Sontak saja seruan itu mengguncang alam bawah sadarnya. Tubuhnya melonjak berdiri dari kursi hingga memancing tawa semua orang di sana. Matanya membulat, Ghean belum sepenuhnya menyadari bahwa Marshel sudah memanggilnya berulang kali. "Kenapa?"

"Buset, lu kenapa, sih, Ghe? Gue perhatiin dari kemaren kayaknya lo nggak fokus banget. Lagi sakit?" tanya Marshel.

Ghean menggeleng kepala. "Enggak. Gue fokus, kok?"

"Kalau fokus gue kagak bakal nyamperin lu ke sini!"

"Emang lo manggil gue dari kapan?"

Marshel mendengus kesal, "Laporan lo kemarin ada yang kurang ternyata. Revisi sedikit, ya?"

Jantung Ghean mendadak berdegup kencang. "Kurang apaan? Boleh lo kirim email aja, nggak? Gue kerjain di sini, deh." nyalinya mendadak ciut. Padahal sejak semalam ia bersemangat mengerjakan laporan di laptop Gege demi menjalankan misi unread message pada surel Gege yang ia buka kemarin.

Marshel menggeleng kepala, "Nggak usah. Kita kerjain lagi aja kayak kemarin."

Ghean tercengang, "Loh, orangnya aja udah masuk, tuh."

"Ya, iya. Emang kenapa?"

"Kenapa nggak dia aja yang ngerjain? Itu kan tugas dia bukan kita."

"Iya, gue udah bilang. Tapi, si Gege kudu ngadep pak Broto dulu habis meeting."

Ghean mendadak terilhami, "Ya udah, deh, tapi, gue kerjain di sini, ya?"

Marshel mengangguk. "Eh, si Jola udah jalan?"

"Udah."

"Ya, udah, berarti lo yang presentasi, ya hari ini?"

Anjir! Bener juga! sial!

Tak ada yang bisa ia katakan. Ghean menelan ludah.

***

Ini adalah rapat khusus tim kreatif yang biasanya hanya butuh lima sampai enam orang untuk berdiskusi. Namun, entah mengapa, kali ini ruangan rapat terlihat lebih banyak kursi dari biasanya.

Ghean dan dua tim kreatif lainnya datang bersamaan. Begitu juga Marshel dan Gege yang datang bersamaan. Ghean mulai merasa tegang, ditambah lagi karena Gege memilih duduk di sebelah Ghean tanpa alasan yang jelas, makin menambah kecanggungan di antara keduanya.

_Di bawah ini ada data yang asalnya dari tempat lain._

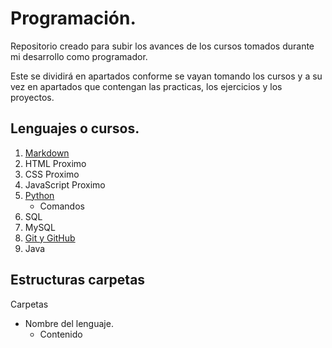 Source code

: # Programación.

Repositorio creado para subir los avances de los cursos tomados durante mi desarrollo como programador.

Este se dividirá en apartados conforme se vayan tomando los cursos y a su vez en apartados que contengan las practicas, los ejercicios y los proyectos. 

## Lenguajes o cursos.

1. [Markdown](markdown)
2. HTML Proximo
3. CSS Proximo
4. JavaScript Proximo
5. [Python](python)
    * Comandos
6. SQL
7. MySQL
8. [Git y GitHub](git)
9. Java

## Estructuras carpetas

 Carpetas
    
* Nombre del lenguaje.
    * Contenido



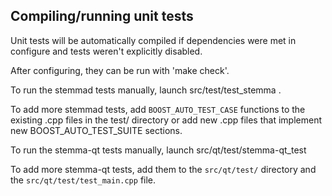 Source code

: Compiling/running unit tests
------------------------------------

Unit tests will be automatically compiled if dependencies were met in configure
and tests weren't explicitly disabled.

After configuring, they can be run with 'make check'.

To run the stemmad tests manually, launch src/test/test_stemma .

To add more stemmad tests, add `BOOST_AUTO_TEST_CASE` functions to the existing
.cpp files in the test/ directory or add new .cpp files that
implement new BOOST_AUTO_TEST_SUITE sections.

To run the stemma-qt tests manually, launch src/qt/test/stemma-qt_test

To add more stemma-qt tests, add them to the `src/qt/test/` directory and
the `src/qt/test/test_main.cpp` file.
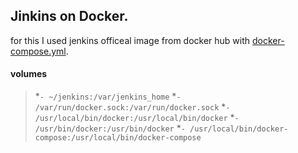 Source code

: ## Jinkins on Docker.

for this I used jenkins officeal image from docker hub with [docker-compose.yml](https://github.com/Nikhil12894/jenkins_on_docker/blob/master/docker-compose.yml).

#### volumes

>*`- ~/jenkins:/var/jenkins_home`
>*`- /var/run/docker.sock:/var/run/docker.sock`
>*`- /usr/local/bin/docker:/usr/local/bin/docker`
>*`- /usr/bin/docker:/usr/bin/docker`
>*`- /usr/local/bin/docker-compose:/usr/local/bin/docker-compose`
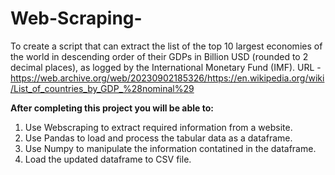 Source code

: # Web-Scraping-
To create a script that can extract the list of the top 10 largest economies of the world in descending order of their GDPs in Billion USD (rounded to 2 decimal places), as logged by the International Monetary Fund (IMF). URL -https://web.archive.org/web/20230902185326/https://en.wikipedia.org/wiki/List_of_countries_by_GDP_%28nominal%29

**After completing this project you will be able to:**

1. Use Webscraping to extract required information from a website.
2. Use Pandas to load and process the tabular data as a dataframe.
3. Use Numpy to manipulate the information contatined in the dataframe.
4. Load the updated dataframe to CSV file.
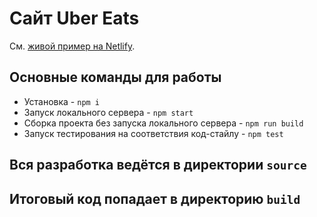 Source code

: # Сайт Uber Eats

См. [живой пример на Netlify](https://naughty-minsky-37325f.netlify.app/).

## Основные команды для работы
* Установка - `npm i`
* Запуск локального сервера - `npm start`
* Сборка проекта без запуска локального сервера - `npm run build`
* Запуск тестирования на соответствия код-стайлу - `npm test`

## Вся разработка ведётся в директории `source`
## Итоговый код попадает в директорию `build`
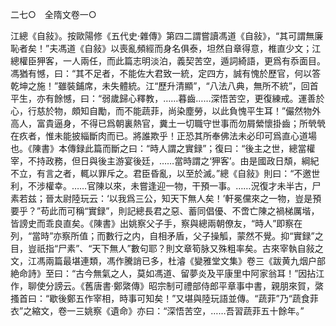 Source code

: 二七○　全隋文卷一○

江總《自敍》。按歐陽修《五代史·雜傳》第四二謂嘗讀馮道《自敍》，“其可謂無廉恥者矣！”夫馮道《自敍》以喪亂頻經而身名俱泰，坦然自章得意，椎直少文；江總權臣狎客，一人兩任，而此篇志明淡泊，義契苦空，遁詞綺語，更爲有忝面目。馮猶有憾，曰：“其不足者，不能佐大君致一統，定四方，誠有愧於歷官，何以答乾坤之施！”雖裝鋪席，未失體統。江“歷升清顯”，“八法八典，無所不統”，回首平生，亦有餘憾，曰：“弱歲歸心釋教，……暮齒……深悟苦空，更復練戒。運善於心，行慈於物，頗知自勵，而不能蔬菲，尚染塵勞，以此負愧平生耳！”儼然物外高人，富貴逼身，不得已爲朝裏熱官，糞土一切職守世事而勿屑縈懷掛齒；所煢煢在疚者，惟未能披緇斷肉而已。將誰欺乎！正恐其所奉佛法未必印可爲直心道場也。《陳書》本傳録此篇而斷之曰：“時人謂之實録”；復曰：“後主之世，總當權宰，不持政務，但日與後主游宴後廷，……當時謂之‘狎客’。由是國政日頽，綱紀不立，有言之者，輒以罪斥之。君臣昏亂，以至於滅。”總《自敍》則曰：“不邀世利，不涉權幸。……官陳以來，未嘗逢迎一物，干預一事。……況復才未半古，尸素若兹；晉太尉陸玩云：‘以我爲三公，知天下無人矣！’軒冕儻來之一物，豈是預要乎？”苟此而可稱“實録”，則記總長君之惡、蓄同倡優、不啻亡陳之禍梯厲堦，皆謗史而乖良直矣。《陳書》出姚察父子手，察與總兩朝僚友，“時人”即察在列，“當時”亦察所值；而數行之内，自相矛盾，父子操觚，蒙然不覺。抑“實録”之目，豈祇指“尸素”、“天下無人”數句耶？則文章筍脉又殊粗率矣。古來宰執自敍之文，江馮兩篇最堪連類，馮作騰誚已多，杜濬《變雅堂文集》卷三《跋黄九烟户部絶命詩》至曰：“古今無氣之人，莫如馮道、留夢炎及平康里中阿家翁耳！”因拈江作，聊使分謗云。《舊唐書·鄭綮傳》昭宗制可禮部侍郎平章事中書，親朋來賀，綮搔首曰：“歇後鄭五作宰相，時事可知矣！”又堪與陸玩語並傳。“蔬菲”乃“蔬食菲衣”之縮文，卷一三姚察《遺命》亦曰：“深悟苦空，……吾習蔬菲五十餘年。” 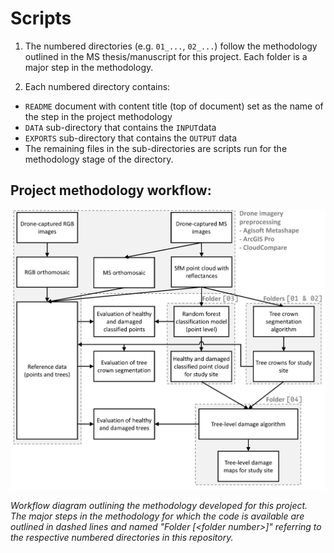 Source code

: # Scripts

1. The numbered directories (e.g. `01_...`, `02_...`) follow the methodology outlined in the MS thesis/manuscript for this project. Each folder is a major step in the methodology.  

2. Each numbered directory contains:
* `README` document with content title (top of document) set as the name of the step in the project methodology  
* `DATA` sub-directory that contains the `INPUT`data
* `EXPORTS` sub-directory that contains the `OUTPUT` data
* The remaining files in the sub-directories are scripts run for the methodology stage of the directory.

## Project methodology workflow:

![Methodology workflow](../docs/ProjectMethodolgy.png)  

<p><em>Workflow diagram outlining the methodology developed for this project. The major steps in the methodology for which the code is available are outlined in dashed lines and named "Folder [&lt;folder number&gt;]" referring to the respective numbered directories in this repository.</em></p>  
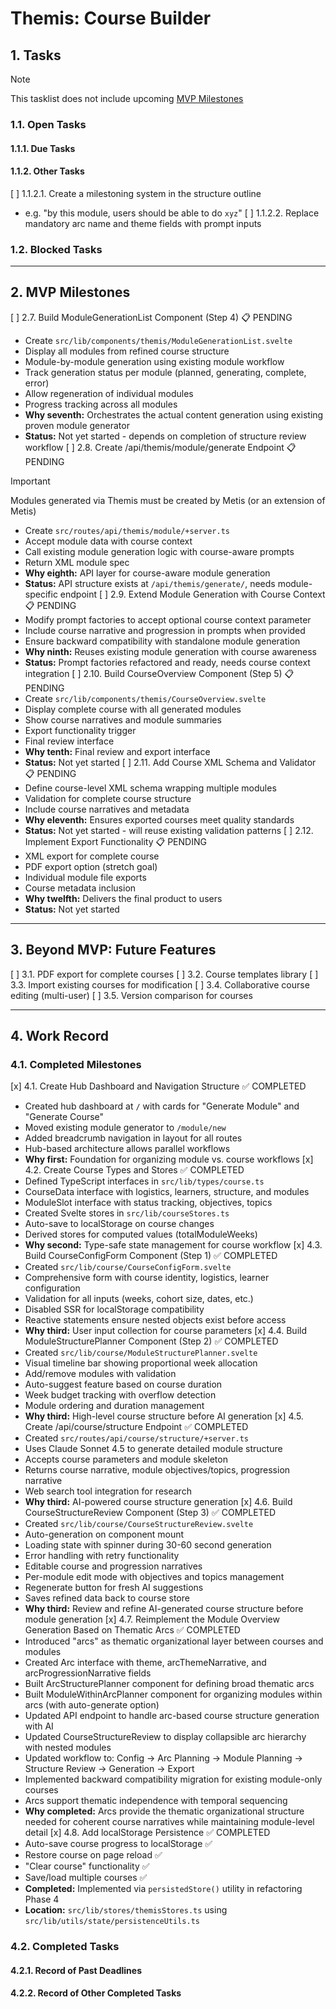 # Themis: Course Builder

## 1. Tasks
> [!NOTE]
> This tasklist does not include upcoming [MVP Milestones](docs/dev/roadmaps/Themis-MVP.md#2-mvp-milestones)

### 1.1. Open Tasks
#### 1.1.1. Due Tasks

#### 1.1.2. Other Tasks
[ ] 1.1.2.1. Create a milestoning system in the structure outline
  - e.g. "by this module, users should be able to do `xyz`"
[ ] 1.1.2.2. Replace mandatory arc name and theme fields with prompt inputs

### 1.2. Blocked Tasks

---

## 2. MVP Milestones
[ ] 2.7. Build ModuleGenerationList Component (Step 4) 📋 PENDING
  - Create `src/lib/components/themis/ModuleGenerationList.svelte`
  - Display all modules from refined course structure
  - Module-by-module generation using existing module workflow
  - Track generation status per module (planned, generating, complete, error)
  - Allow regeneration of individual modules
  - Progress tracking across all modules
  - **Why seventh:** Orchestrates the actual content generation using existing proven module generator
  - **Status:** Not yet started - depends on completion of structure review workflow
[ ] 2.8. Create /api/themis/module/generate Endpoint 📋 PENDING
  > [!IMPORTANT]
  > Modules generated via Themis must be created by Metis (or an extension of Metis)

  - Create `src/routes/api/themis/module/+server.ts`
  - Accept module data with course context
  - Call existing module generation logic with course-aware prompts
  - Return XML module spec
  - **Why eighth:** API layer for course-aware module generation
  - **Status:** API structure exists at `/api/themis/generate/`, needs module-specific endpoint
[ ] 2.9. Extend Module Generation with Course Context 📋 PENDING
  - Modify prompt factories to accept optional course context parameter
  - Include course narrative and progression in prompts when provided
  - Ensure backward compatibility with standalone module generation
  - **Why ninth:** Reuses existing module generation with course awareness
  - **Status:** Prompt factories refactored and ready, needs course context integration
[ ] 2.10. Build CourseOverview Component (Step 5) 📋 PENDING
  - Create `src/lib/components/themis/CourseOverview.svelte`
  - Display complete course with all generated modules
  - Show course narratives and module summaries
  - Export functionality trigger
  - Final review interface
  - **Why tenth:** Final review and export interface
  - **Status:** Not yet started
[ ] 2.11. Add Course XML Schema and Validator 📋 PENDING
  - Define course-level XML schema wrapping multiple modules
  - Validation for complete course structure
  - Include course narratives and metadata
  - **Why eleventh:** Ensures exported courses meet quality standards
  - **Status:** Not yet started - will reuse existing validation patterns
[ ] 2.12. Implement Export Functionality 📋 PENDING
  - XML export for complete course
  - PDF export option (stretch goal)
  - Individual module file exports
  - Course metadata inclusion
  - **Why twelfth:** Delivers the final product to users
  - **Status:** Not yet started

---

## 3. Beyond MVP: Future Features
[ ] 3.1. PDF export for complete courses
[ ] 3.2. Course templates library
[ ] 3.3. Import existing courses for modification
[ ] 3.4. Collaborative course editing (multi-user)
[ ] 3.5. Version comparison for courses

---

## 4. Work Record
### 4.1. Completed Milestones
[x] 4.1. Create Hub Dashboard and Navigation Structure ✅ COMPLETED
  - Created hub dashboard at `/` with cards for "Generate Module" and "Generate Course"
  - Moved existing module generator to `/module/new`
  - Added breadcrumb navigation in layout for all routes
  - Hub-based architecture allows parallel workflows
  - **Why first:** Foundation for organizing module vs. course workflows
[x] 4.2. Create Course Types and Stores ✅ COMPLETED
  - Defined TypeScript interfaces in `src/lib/types/course.ts`
  - CourseData interface with logistics, learners, structure, and modules
  - ModuleSlot interface with status tracking, objectives, topics
  - Created Svelte stores in `src/lib/courseStores.ts`
  - Auto-save to localStorage on course changes
  - Derived stores for computed values (totalModuleWeeks)
  - **Why second:** Type-safe state management for course workflow
[x] 4.3. Build CourseConfigForm Component (Step 1) ✅ COMPLETED
  - Created `src/lib/course/CourseConfigForm.svelte`
  - Comprehensive form with course identity, logistics, learner configuration
  - Validation for all inputs (weeks, cohort size, dates, etc.)
  - Disabled SSR for localStorage compatibility
  - Reactive statements ensure nested objects exist before access
  - **Why third:** User input collection for course parameters
[x] 4.4. Build ModuleStructurePlanner Component (Step 2) ✅ COMPLETED
  - Created `src/lib/course/ModuleStructurePlanner.svelte`
  - Visual timeline bar showing proportional week allocation
  - Add/remove modules with validation
  - Auto-suggest feature based on course duration
  - Week budget tracking with overflow detection
  - Module ordering and duration management
  - **Why third:** High-level course structure before AI generation
[x] 4.5. Create /api/course/structure Endpoint ✅ COMPLETED
  - Created `src/routes/api/course/structure/+server.ts`
  - Uses Claude Sonnet 4.5 to generate detailed module structure
  - Accepts course parameters and module skeleton
  - Returns course narrative, module objectives/topics, progression narrative
  - Web search tool integration for research
  - **Why third:** AI-powered course structure generation
[x] 4.6. Build CourseStructureReview Component (Step 3) ✅ COMPLETED
  - Created `src/lib/course/CourseStructureReview.svelte`
  - Auto-generation on component mount
  - Loading state with spinner during 30-60 second generation
  - Error handling with retry functionality
  - Editable course and progression narratives
  - Per-module edit mode with objectives and topics management
  - Regenerate button for fresh AI suggestions
  - Saves refined data back to course store
  - **Why third:** Review and refine AI-generated course structure before module generation
[x] 4.7. Reimplement the Module Overview Generation Based on Thematic Arcs ✅ COMPLETED
  - Introduced "arcs" as thematic organizational layer between courses and modules
  - Created Arc interface with theme, arcThemeNarrative, and arcProgressionNarrative fields
  - Built ArcStructurePlanner component for defining broad thematic arcs
  - Built ModuleWithinArcPlanner component for organizing modules within arcs (with auto-generate option)
  - Updated API endpoint to handle arc-based course structure generation with AI
  - Updated CourseStructureReview to display collapsible arc hierarchy with nested modules
  - Updated workflow to: Config → Arc Planning → Module Planning → Structure Review → Generation → Export
  - Implemented backward compatibility migration for existing module-only courses
  - Arcs support thematic independence with temporal sequencing
  - **Why completed:** Arcs provide the thematic organizational structure needed for coherent course narratives while maintaining module-level detail
[x] 4.8. Add localStorage Persistence ✅ COMPLETED
  - Auto-save course progress to localStorage ✅
  - Restore course on page reload ✅
  - "Clear course" functionality ✅
  - Save/load multiple courses ✅
  - **Completed:** Implemented via `persistedStore()` utility in refactoring Phase 4
  - **Location:** `src/lib/stores/themisStores.ts` using `src/lib/utils/state/persistenceUtils.ts`

### 4.2. Completed Tasks
#### 4.2.1. Record of Past Deadlines

#### 4.2.2. Record of Other Completed Tasks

Gadis itu nyaris kehabisan napas, suara jantungnya seolah bisa didengar semua orang di sana. Tubuhnya mematung tak bergerak sama sekali saat wangi khas tubuh itu menyeruak masuk ke dalam sistem pernapasannya. Ia tertunduk tak berkutik.

Tak lama, Pak Broto dan seorang cowok berpakaian necis dan agak mencolok juga bergabung dalam rapat, "Selamat pagi, semuanya!" seru Pak Broto begitu menemukan kursi tempatnya duduk. Kedatangan Broto agaknya cukup mengejutkan, ditambah lagi dengan kehadiran seseorang yang baru. Selama ini Broto jarang bahkan tidak pernah ikut rapat kreatif. Setidaknya, kini Ghean tahu mengapa Gege duduk di sebelanya bukan di depan seperti biasa.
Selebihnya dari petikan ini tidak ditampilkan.